Bei den 75. Internationalen Filmfestpielen in Berlin hat Regisseur Radu Jude den Silbernen Bären für das beste Drehbuch gewonnen. Das neue Werk des rumänischen Ausnahme-Regisseurs, „Kontinental 25“, erzählt die Geschichte der Ungarin Orsolya aus Klausenburg/Cluj-Napoca, die in ihrer Funktion als Gerichtsvollzieherin den Kellerunterschlupf eines Obdachlosen räumen lässt, woraufhin sich dieser das Leben nimmt. Diese Tat stürzt die Frau in eine tiefe Krise. In der Folge unternimmt sie allerlei, um ihr schlechtes Gewissen zu beruhigen. Der Film kombiniert Drama und Komödie und beleuchtet scharf Themen wie Wohnungsknappheit, postsozialistische Wirtschaft und Nationalismus. Im Rahmen der Berlinale Filmfestspiele gab Radu Jude als frisch gebackener Gewinner des Silbernen Bären in der Kategorie Drehbuch der ADZ in einer exklusiven Gesprächsrunde Einblick in seine Arbeits- und Denkweise. Die Antworten auf die dort gestellten Fragen notierte Gabriel Medrea.

Der Blick auf Cluj in „Kontinental 25“ ist voller Kuriositäten aus dem Alltagsleben in Rumänien. Sind Sie ein Flaneur, ein Jäger und Sammler obskurer urbaner Details?

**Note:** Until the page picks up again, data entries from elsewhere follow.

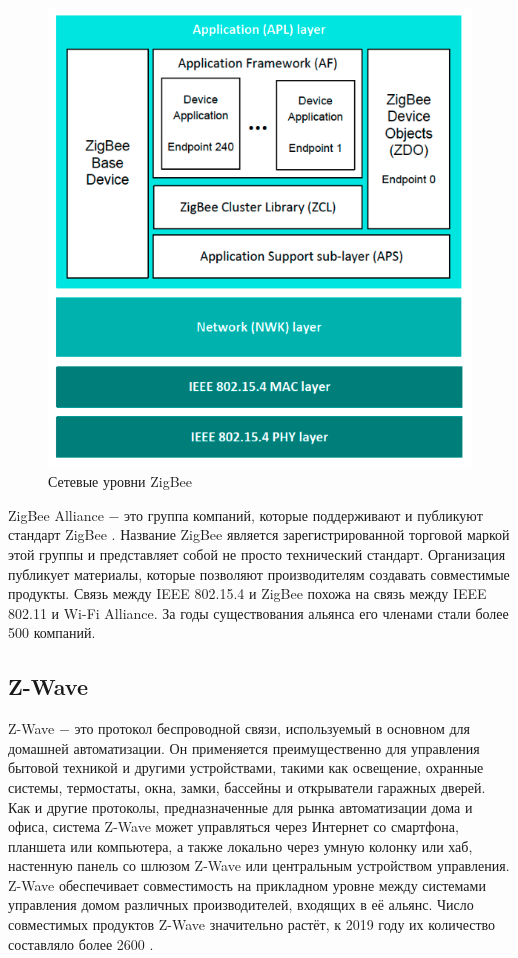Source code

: 	\begin{figure}[H]
		\centering
		\includegraphics[scale=0.6]{resources/ZigBee-network-layers}
		\caption{Сетевые уровни ZigBee}
		\label{fig1.2}
	\end{figure}

	ZigBee Alliance $-$ это группа компаний, которые поддерживают и публикуют стандарт ZigBee
	 \cite{zigbee-alliance}. Название 
	ZigBee является зарегистрированной торговой маркой этой группы и представляет собой не просто 
	технический стандарт. Организация публикует материалы, которые позволяют производителям 
	создавать совместимые продукты. Связь между IEEE 802.15.4 и ZigBee похожа на связь между 
	IEEE 802.11 и Wi-Fi Alliance. За годы существования альянса его членами стали более 500 компаний.
	
	
	\subsection{Z-Wave}
	Z-Wave $-$ это протокол беспроводной связи, используемый в основном для домашней автоматизации. 
	Он применяется преимущественно для управления бытовой техникой и другими устройствами, такими 
	как освещение, охранные системы, термостаты, окна, замки, бассейны и открыватели гаражных дверей.
	Как и другие протоколы, предназначенные для рынка автоматизации дома и офиса, система Z-Wave может 
	управляться через Интернет со смартфона, планшета или компьютера, а также локально через умную 
	колонку или хаб, настенную панель со шлюзом Z-Wave или центральным устройством управления. 
	Z-Wave обеспечивает совместимость на прикладном уровне между системами управления домом различных 
	производителей, входящих в её альянс. Число совместимых продуктов Z-Wave значительно растёт, 
	к 2019 году их количество составляло более 2600 \cite{z-wave-certified-products}.
	
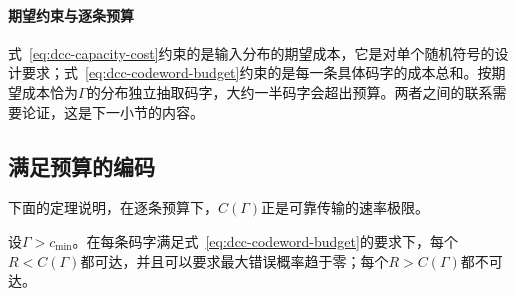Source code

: \paragraph{期望约束与逐条预算}
式~\eqref{eq:dcc-capacity-cost}约束的是输入分布的期望成本，它是对单个随机符号的设计要求；式~\eqref{eq:dcc-codeword-budget}约束的是每一条具体码字的成本总和。按期望成本恰为$\Gamma$的分布独立抽取码字，大约一半码字会超出预算。两者之间的联系需要论证，这是下一小节的内容。

\subsection{满足预算的编码}
\label{sec:dcc-cost-coding}

下面的定理说明，在逐条预算下，$C(\Gamma)$正是可靠传输的速率极限。

\begin{theorem}[成本约束下的编码定理]
\label{thm:dcc-cost-coding}
设$\Gamma>c_{\min}$。在每条码字满足式~\eqref{eq:dcc-codeword-budget}的要求下，每个$R<C(\Gamma)$都可达，并且可以要求最大错误概率趋于零；每个$R>C(\Gamma)$都不可达。
\end{theorem}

Die Idee des Flanierens ist seit Baudelaire und spätestens durch Walter Benjamin eine beliebte. Mir gefällt es, zu Fuß unterwegs zu sein, vor allem in meiner Heimatstadt Bukarest, in der die öffentlichen Verkehrsmittel eher schlecht als recht funktionieren. Ich laufe also viel und beobachte dabei. Städte sind in einem gewissen Sinne wie ein Spektakel, ein Film, ein Theaterstück oder ein Gemälde. Was Cluj anbelangt, kannte ich die Stadt nicht wirklich, bis ich vor zwei Jahren begann, dort an der Fakultät für Theater und Film zu unterrichten. Den Ort lernte ich in dieser Zeit buchstäblich Schritt für Schritt kennen. Als es dann darum ging, den Film dort zu drehen, begann ich, über die Spannungen in der Stadt nachzudenken, ihre Historie, die verrückte Entwicklung der Immobilienlandschaft. Es war der passende Hintergrund, um die Geschichte zu erzählen.

In Ihren Filmen spielen die Sozialen Medien immer wieder eine wichtige Rolle. Hierin werden triviale Angelegenheiten ebenso verhandelt wie Themen von globaler Bedeutung. Haben Sie den Eindruck, dass Ihnen Social Media dabei hilft, ihr Anliegen an den Mann zu bringen?

Grundsätzlich fühle ich mich immer ein wenig beschämt, wenn Kritiker oder Journalisten dem, was wir Filmemacher tun, eine hohe Bedeutung beimessen. Ich habe das Bedürfnis, ein wenig bescheidener zu sein, mir bewusst zu machen, dass ich mit meinem Schaffen nicht die Welt verändern werde. Das resultiert nicht einmal aus einer Frustration, sondern aus dem Wunsch nach Klarheit. Soziale Medien sind offensichtlich eine sehr narzistische Sache, zugleich sind sie ein Mittel, um Handeln zu simulieren. Leute, die beispielsweise zu einer Waffenruhe aufrufen, haben  das Gefühl, etwas getan zu haben. Es gibt Personen, die damit angeben, bereits vor zehn Jahren bei Facebook oder Instagram vor etwas gewarnt zu haben, was nun eingetroffen ist, nach dem Motto: „Schaut, was ich damals schrieb, und ich habe Recht behalten!“ In diesem Sinne ist Social Media eine Echokammer, die nirgends hinführt.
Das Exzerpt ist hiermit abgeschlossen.